Re: [PATCH 1/7] PCI: Make sriov work with hotplug remove

[Date Prev][Date Next][Thread Prev][Thread Next][Date Index][Thread Index]

 



On Mon, Jan 23, 2012 at 8:06 AM, Linus Torvalds
<torvalds@xxxxxxxxxxxxxxxxxxxx> wrote:
> On Sat, Jan 21, 2012 at 1:52 AM, Yinghai Lu <yinghai@xxxxxxxxxx> wrote:
>>
>> +       /*
>> +        * pci_stop_bus_device(dev) will not remove dev from bus->devices list,
>> +        *  so We don't need use _safe version for_each here.
>> +        * Also _safe version has problem when pci_stop_bus_device() for PF try
>> +        *  to remove VFs.
>> +        */
>> +       for (l = head->next; l != head;) {
>
> That's crazy. Why would you open-code this?
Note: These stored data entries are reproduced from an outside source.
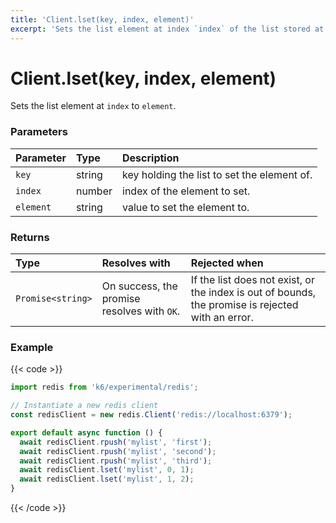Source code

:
 ```yaml
---
title: 'Client.lset(key, index, element)'
excerpt: 'Sets the list element at index `index` of the list stored at `key` to `value`.'
---
```


# Client.lset(key, index, element)

Sets the list element at `index` to `element`.

### Parameters

| Parameter | Type   | Description                                 |
| :-------- | :----- | :------------------------------------------ |
| `key`     | string | key holding the list to set the element of. |
| `index`   | number | index of the element to set.                |
| `element` | string | value to set the element to.                |

### Returns

| Type              | Resolves with                               | Rejected when                                                                                     |
| :---------------- | :------------------------------------------ | :------------------------------------------------------------------------------------------------ |
| `Promise<string>` | On success, the promise resolves with `OK`. | If the list does not exist, or the index is out of bounds, the promise is rejected with an error. |

### Example

{{< code >}}

```javascript
import redis from 'k6/experimental/redis';

// Instantiate a new redis client
const redisClient = new redis.Client('redis://localhost:6379');

export default async function () {
  await redisClient.rpush('mylist', 'first');
  await redisClient.rpush('mylist', 'second');
  await redisClient.rpush('mylist', 'third');
  await redisClient.lset('mylist', 0, 1);
  await redisClient.lset('mylist', 1, 2);
}
```

{{< /code >}}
Why isn't it just a
> "list_for_each()"?

I have previous version used list_for_each(), but Kenji thought we
should open version because it could be clear that l is updated in the
loop.

>
> And what are the problems with the safe version? If the safe version
> doesn't work, then something is *seriously* wrong with the list.

in list_for_each_safe()

#define list_for_each_safe(pos, n, head) \
        for (pos = (head)->next, n = pos->next; pos != (head); \
                pos = n, n = pos->next)

n is saved before, and safe only mean pos could be freed from the
list, but n still can be used for next loop.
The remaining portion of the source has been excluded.